(What you will do): Check each line of the entries. Copy the ones that contain the string "github".

(Supplied information):
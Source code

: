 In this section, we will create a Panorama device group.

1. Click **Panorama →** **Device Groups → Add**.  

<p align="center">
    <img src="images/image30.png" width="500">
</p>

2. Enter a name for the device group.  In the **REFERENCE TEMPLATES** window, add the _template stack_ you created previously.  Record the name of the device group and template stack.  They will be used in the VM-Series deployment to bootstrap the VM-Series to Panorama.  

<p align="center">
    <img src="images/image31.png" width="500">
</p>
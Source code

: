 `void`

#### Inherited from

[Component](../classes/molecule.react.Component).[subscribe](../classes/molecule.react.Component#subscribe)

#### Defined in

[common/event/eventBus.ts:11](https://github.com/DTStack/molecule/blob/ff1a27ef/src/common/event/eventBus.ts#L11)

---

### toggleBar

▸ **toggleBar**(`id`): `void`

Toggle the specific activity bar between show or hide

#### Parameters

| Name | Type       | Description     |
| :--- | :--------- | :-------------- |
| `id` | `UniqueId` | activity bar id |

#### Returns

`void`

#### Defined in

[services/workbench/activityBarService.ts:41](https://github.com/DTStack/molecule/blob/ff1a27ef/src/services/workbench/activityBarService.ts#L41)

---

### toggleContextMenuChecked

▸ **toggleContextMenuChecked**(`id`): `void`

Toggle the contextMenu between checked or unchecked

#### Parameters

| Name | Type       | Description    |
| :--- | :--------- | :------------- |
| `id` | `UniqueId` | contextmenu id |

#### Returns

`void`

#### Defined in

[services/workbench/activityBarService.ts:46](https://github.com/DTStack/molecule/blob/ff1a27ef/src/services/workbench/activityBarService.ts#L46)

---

(Result for this task):
[common/event/eventBus.ts:11](https://github.com/DTStack/molecule/blob/ff1a27ef/src/common/event/eventBus.ts#L11)
[services/workbench/activityBarService.ts:41](https://github.com/DTStack/molecule/blob/ff1a27ef/src/services/workbench/activityBarService.ts#L41)
[services/workbench/activityBarService.ts:46](https://github.com/DTStack/molecule/blob/ff1a27ef/src/services/workbench/activityBarService.ts#L46)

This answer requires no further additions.